Each year as the spring approaches, many homeowners anxiously wait and watch for their lawns to green up. How quickly does this happen with your lawn? Do you feel like you are starting over every year?

This info sheet will touch on a few things you can do both in spring and in the fall to minimize the harsh damage and resulting frustration that can ensue with winter damage to lawns.

First of all, it’s important to remember that lawns are living organisms that need to properly care for all year round. Just like summer heat waves or droughts, a long hard winter can wreak havoc on your lawn.

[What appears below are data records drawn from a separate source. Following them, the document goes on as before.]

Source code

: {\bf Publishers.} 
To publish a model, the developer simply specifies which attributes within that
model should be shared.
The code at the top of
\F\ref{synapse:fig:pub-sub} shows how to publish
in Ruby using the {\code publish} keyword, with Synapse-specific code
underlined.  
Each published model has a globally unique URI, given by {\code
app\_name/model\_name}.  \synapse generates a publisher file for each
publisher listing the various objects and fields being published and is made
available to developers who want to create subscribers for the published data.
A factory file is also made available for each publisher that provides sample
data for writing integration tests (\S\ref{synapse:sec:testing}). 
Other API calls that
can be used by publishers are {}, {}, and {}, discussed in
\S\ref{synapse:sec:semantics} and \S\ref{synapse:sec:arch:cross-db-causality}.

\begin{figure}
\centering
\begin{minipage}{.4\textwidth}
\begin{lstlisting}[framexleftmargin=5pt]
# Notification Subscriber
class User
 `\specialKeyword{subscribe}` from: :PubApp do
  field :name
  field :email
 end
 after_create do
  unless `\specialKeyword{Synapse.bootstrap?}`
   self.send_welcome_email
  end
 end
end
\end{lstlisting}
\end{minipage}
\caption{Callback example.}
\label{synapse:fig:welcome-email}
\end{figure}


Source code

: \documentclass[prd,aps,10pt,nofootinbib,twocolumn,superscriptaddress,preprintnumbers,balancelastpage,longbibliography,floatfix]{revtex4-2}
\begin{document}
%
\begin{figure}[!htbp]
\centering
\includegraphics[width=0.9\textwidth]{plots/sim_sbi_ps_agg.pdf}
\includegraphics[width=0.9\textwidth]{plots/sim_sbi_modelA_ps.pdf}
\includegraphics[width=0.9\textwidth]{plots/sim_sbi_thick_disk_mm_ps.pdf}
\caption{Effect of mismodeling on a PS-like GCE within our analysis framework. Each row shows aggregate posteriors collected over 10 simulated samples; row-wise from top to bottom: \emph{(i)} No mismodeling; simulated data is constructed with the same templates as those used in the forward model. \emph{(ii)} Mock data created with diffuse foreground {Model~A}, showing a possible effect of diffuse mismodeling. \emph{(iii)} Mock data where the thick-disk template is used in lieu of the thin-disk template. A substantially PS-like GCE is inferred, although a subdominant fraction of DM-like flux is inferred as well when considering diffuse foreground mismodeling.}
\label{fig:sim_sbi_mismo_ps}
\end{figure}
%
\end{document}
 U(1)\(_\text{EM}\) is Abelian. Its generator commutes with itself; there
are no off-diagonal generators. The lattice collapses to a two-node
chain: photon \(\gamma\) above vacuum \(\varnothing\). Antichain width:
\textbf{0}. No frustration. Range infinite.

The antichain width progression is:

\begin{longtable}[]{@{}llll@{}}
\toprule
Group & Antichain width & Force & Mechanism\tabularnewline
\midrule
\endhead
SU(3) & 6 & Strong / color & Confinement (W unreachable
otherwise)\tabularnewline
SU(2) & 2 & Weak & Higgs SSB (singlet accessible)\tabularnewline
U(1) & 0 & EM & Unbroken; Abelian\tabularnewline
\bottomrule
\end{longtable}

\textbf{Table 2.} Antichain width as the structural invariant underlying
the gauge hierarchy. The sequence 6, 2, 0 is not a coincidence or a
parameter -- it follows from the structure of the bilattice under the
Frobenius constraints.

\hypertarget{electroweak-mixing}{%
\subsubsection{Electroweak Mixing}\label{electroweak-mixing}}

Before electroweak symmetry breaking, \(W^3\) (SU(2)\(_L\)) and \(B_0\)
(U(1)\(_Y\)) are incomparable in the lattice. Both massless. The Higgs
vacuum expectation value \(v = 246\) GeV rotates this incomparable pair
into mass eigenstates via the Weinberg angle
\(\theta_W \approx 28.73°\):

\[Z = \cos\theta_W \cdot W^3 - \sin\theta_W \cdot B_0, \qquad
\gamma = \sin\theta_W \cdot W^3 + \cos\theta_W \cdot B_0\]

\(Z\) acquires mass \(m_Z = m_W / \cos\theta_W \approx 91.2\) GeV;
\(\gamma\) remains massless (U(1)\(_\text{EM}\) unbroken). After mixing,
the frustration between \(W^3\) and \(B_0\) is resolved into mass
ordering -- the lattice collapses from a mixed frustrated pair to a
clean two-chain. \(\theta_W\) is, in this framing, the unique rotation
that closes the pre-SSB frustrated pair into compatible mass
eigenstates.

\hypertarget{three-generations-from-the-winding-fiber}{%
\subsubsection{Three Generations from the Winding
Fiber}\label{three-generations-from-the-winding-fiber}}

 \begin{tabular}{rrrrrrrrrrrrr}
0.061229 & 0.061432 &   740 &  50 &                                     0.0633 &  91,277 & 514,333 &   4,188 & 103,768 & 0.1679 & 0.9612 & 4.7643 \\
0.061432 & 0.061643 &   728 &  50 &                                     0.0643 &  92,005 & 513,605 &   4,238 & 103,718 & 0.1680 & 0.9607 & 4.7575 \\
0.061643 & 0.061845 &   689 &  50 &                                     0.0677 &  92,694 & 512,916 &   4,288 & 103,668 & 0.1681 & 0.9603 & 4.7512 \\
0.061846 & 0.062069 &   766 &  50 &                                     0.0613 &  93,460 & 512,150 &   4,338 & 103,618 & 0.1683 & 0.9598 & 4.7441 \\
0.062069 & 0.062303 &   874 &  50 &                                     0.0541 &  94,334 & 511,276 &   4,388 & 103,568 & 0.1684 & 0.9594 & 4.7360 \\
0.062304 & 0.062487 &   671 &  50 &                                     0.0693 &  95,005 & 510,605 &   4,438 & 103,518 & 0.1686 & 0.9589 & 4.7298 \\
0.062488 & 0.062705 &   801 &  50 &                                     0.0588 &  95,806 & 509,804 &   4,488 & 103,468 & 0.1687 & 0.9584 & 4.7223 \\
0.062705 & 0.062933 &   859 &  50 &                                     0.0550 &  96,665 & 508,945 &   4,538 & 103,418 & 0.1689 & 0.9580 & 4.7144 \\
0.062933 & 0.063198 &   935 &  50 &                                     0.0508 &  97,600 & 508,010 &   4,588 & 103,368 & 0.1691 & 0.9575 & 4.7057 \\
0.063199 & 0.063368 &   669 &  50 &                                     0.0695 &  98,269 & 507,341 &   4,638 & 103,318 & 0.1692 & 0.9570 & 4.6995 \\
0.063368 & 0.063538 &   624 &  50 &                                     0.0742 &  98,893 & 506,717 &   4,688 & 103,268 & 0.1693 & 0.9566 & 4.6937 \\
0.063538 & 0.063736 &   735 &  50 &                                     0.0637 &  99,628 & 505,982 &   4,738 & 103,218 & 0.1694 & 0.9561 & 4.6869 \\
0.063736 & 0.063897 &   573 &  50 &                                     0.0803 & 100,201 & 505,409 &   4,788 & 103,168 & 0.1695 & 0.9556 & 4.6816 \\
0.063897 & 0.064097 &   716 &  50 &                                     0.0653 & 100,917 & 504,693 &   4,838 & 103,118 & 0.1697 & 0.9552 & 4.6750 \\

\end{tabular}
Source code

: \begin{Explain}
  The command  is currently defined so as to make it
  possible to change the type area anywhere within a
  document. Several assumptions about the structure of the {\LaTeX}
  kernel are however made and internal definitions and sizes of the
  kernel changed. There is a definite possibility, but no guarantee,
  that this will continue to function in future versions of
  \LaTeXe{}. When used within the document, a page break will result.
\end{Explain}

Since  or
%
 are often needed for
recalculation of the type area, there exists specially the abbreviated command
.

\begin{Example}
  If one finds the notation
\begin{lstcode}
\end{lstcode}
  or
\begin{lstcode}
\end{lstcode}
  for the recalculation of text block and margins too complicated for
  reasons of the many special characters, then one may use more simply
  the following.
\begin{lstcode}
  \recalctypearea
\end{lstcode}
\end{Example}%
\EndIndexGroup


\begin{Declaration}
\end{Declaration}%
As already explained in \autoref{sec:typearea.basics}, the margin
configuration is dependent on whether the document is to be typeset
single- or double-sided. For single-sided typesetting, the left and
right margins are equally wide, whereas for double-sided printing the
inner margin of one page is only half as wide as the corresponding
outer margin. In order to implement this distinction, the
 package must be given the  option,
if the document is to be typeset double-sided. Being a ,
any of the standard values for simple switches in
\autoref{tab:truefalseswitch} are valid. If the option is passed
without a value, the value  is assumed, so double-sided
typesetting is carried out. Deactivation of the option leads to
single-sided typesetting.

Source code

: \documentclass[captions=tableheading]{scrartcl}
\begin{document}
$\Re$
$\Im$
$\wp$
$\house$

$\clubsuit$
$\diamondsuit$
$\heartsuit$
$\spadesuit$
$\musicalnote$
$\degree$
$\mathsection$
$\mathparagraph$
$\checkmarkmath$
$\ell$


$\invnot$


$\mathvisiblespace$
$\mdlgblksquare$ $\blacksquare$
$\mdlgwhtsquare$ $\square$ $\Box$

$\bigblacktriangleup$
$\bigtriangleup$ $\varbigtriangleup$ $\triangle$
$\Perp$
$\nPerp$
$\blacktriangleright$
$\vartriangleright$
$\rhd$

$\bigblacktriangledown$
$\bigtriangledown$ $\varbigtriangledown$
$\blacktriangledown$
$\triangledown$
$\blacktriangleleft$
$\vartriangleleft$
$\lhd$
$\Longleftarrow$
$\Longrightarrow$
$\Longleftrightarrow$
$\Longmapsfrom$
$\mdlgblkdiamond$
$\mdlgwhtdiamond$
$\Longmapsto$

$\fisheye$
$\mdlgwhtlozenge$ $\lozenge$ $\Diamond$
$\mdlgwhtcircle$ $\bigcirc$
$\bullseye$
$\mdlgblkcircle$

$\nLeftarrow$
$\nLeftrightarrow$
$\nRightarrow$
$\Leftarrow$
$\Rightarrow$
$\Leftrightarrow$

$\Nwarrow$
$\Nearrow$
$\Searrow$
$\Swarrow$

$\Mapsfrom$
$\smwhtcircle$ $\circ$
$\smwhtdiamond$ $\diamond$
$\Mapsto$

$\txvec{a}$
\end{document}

Secondly, the timing of winter’s arrival and the type of winter can often determine how much damage your lawn will suffer. Conditions and timing will obviously vary across North America.

Winter Problems

Ice (Freeze/Thaw)

Lawns with poor drainage are particularly susceptible to ice damage. When standing water is allowed to remain on the lawn followed by a rapid drop in temperature, damage occurs to the tender crowns and tissues of grass plants. Damage is most severe in winters that have fluctuating cold and mild temperatures.

A similar form of winter damage that can occur on lawns results from foot traffic during wet slushy conditions, followed by a rapid freeze.

Ensuring the lawn has proper drainage prior to the onset of winter is a good way to minimize ice damage. This is accomplished by filling in low-lying areas of the lawn where water has the potential to sit.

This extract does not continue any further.